** YOUR GOAL **
Copy out the data below. Leave nothing out and alter nothing.

** RECORD SET **

*** Begin section ***

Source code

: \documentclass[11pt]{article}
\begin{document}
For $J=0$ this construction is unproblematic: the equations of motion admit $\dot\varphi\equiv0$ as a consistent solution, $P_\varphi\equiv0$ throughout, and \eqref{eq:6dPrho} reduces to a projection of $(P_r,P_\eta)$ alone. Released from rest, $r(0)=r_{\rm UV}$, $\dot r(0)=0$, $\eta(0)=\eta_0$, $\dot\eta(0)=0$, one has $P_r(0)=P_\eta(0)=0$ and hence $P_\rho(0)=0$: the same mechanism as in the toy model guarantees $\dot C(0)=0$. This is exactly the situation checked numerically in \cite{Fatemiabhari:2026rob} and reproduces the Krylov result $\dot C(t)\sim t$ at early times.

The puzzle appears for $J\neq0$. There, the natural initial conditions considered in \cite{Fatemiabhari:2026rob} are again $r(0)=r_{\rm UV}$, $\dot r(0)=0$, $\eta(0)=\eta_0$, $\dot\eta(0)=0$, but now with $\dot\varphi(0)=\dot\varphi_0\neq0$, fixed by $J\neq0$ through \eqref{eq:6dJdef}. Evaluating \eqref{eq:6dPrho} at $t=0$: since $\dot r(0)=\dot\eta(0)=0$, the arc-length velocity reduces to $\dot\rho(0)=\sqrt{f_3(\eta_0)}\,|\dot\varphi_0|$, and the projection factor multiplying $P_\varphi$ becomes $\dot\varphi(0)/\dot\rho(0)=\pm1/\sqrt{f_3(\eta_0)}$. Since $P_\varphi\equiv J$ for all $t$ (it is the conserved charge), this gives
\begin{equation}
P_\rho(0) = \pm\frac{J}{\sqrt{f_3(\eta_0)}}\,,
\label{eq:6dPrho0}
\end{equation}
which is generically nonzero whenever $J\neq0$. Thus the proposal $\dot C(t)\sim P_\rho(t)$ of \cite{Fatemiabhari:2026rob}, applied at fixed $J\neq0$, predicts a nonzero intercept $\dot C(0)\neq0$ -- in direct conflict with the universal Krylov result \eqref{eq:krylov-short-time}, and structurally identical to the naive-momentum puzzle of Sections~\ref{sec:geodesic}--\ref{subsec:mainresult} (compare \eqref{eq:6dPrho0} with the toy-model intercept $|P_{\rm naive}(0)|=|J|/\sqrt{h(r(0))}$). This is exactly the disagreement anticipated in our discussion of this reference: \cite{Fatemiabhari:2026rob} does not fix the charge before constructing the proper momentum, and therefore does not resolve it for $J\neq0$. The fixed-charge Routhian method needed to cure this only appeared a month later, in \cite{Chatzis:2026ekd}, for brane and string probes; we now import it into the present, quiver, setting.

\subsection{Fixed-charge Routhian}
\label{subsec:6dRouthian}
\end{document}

*** End section ***

** REPLY **
Source code

: \documentclass[11pt]{article}
\begin{document}
For $J=0$ this construction is unproblematic: the equations of motion admit $\dot\varphi\equiv0$ as a consistent solution, $P_\varphi\equiv0$ throughout, and \eqref{eq:6dPrho} reduces to a projection of $(P_r,P_\eta)$ alone. Released from rest, $r(0)=r_{\rm UV}$, $\dot r(0)=0$, $\eta(0)=\eta_0$, $\dot\eta(0)=0$, one has $P_r(0)=P_\eta(0)=0$ and hence $P_\rho(0)=0$: the same mechanism as in the toy model guarantees $\dot C(0)=0$. This is exactly the situation checked numerically in \cite{Fatemiabhari:2026rob} and reproduces the Krylov result $\dot C(t)\sim t$ at early times.

The puzzle appears for $J\neq0$. There, the natural initial conditions considered in \cite{Fatemiabhari:2026rob} are again $r(0)=r_{\rm UV}$, $\dot r(0)=0$, $\eta(0)=\eta_0$, $\dot\eta(0)=0$, but now with $\dot\varphi(0)=\dot\varphi_0\neq0$, fixed by $J\neq0$ through \eqref{eq:6dJdef}. Evaluating \eqref{eq:6dPrho} at $t=0$: since $\dot r(0)=\dot\eta(0)=0$, the arc-length velocity reduces to $\dot\rho(0)=\sqrt{f_3(\eta_0)}\,|\dot\varphi_0|$, and the projection factor multiplying $P_\varphi$ becomes $\dot\varphi(0)/\dot\rho(0)=\pm1/\sqrt{f_3(\eta_0)}$. Since $P_\varphi\equiv J$ for all $t$ (it is the conserved charge), this gives
\begin{equation}
P_\rho(0) = \pm\frac{J}{\sqrt{f_3(\eta_0)}}\,,
\label{eq:6dPrho0}
\end{equation}
which is generically nonzero whenever $J\neq0$. Thus the proposal $\dot C(t)\sim P_\rho(t)$ of \cite{Fatemiabhari:2026rob}, applied at fixed $J\neq0$, predicts a nonzero intercept $\dot C(0)\neq0$ -- in direct conflict with the universal Krylov result \eqref{eq:krylov-short-time}, and structurally identical to the naive-momentum puzzle of Sections~\ref{sec:geodesic}--\ref{subsec:mainresult} (compare \eqref{eq:6dPrho0} with the toy-model intercept $|P_{\rm naive}(0)|=|J|/\sqrt{h(r(0))}$). This is exactly the disagreement anticipated in our discussion of this reference: \cite{Fatemiabhari:2026rob} does not fix the charge before constructing the proper momentum, and therefore does not resolve it for $J\neq0$. The fixed-charge Routhian method needed to cure this only appeared a month later, in \cite{Chatzis:2026ekd}, for brane and string probes; we now import it into the present, quiver, setting.

\subsection{Fixed-charge Routhian}
\label{subsec:6dRouthian}
\end{document}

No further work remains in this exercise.